#### Stored data
========
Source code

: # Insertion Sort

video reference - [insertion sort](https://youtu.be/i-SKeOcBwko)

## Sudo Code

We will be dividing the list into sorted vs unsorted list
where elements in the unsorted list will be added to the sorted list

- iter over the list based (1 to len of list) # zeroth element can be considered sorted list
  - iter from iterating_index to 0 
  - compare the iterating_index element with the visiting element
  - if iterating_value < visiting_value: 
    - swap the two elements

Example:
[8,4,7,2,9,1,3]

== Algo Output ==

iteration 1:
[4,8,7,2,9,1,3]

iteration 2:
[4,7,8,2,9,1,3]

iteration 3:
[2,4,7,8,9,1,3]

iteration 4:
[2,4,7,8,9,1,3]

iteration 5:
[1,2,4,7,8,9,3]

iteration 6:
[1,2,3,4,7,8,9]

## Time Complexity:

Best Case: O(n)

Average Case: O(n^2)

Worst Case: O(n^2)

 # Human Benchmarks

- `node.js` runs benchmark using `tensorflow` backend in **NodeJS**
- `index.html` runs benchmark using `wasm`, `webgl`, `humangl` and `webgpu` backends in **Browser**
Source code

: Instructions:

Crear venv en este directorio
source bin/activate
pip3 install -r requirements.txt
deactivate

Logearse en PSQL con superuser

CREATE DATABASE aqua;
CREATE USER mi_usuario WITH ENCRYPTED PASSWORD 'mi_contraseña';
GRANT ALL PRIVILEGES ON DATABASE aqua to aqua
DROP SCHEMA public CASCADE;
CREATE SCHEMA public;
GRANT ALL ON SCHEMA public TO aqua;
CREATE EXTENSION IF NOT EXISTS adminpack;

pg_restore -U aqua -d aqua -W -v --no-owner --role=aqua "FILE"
========
#### Instructions to follow
Show all lines above that contain "CREATE".

#### Solution for this problem
CREATE DATABASE aqua;
CREATE USER mi_usuario WITH ENCRYPTED PASSWORD 'mi_contraseña';
CREATE SCHEMA public;
CREATE EXTENSION IF NOT EXISTS adminpack;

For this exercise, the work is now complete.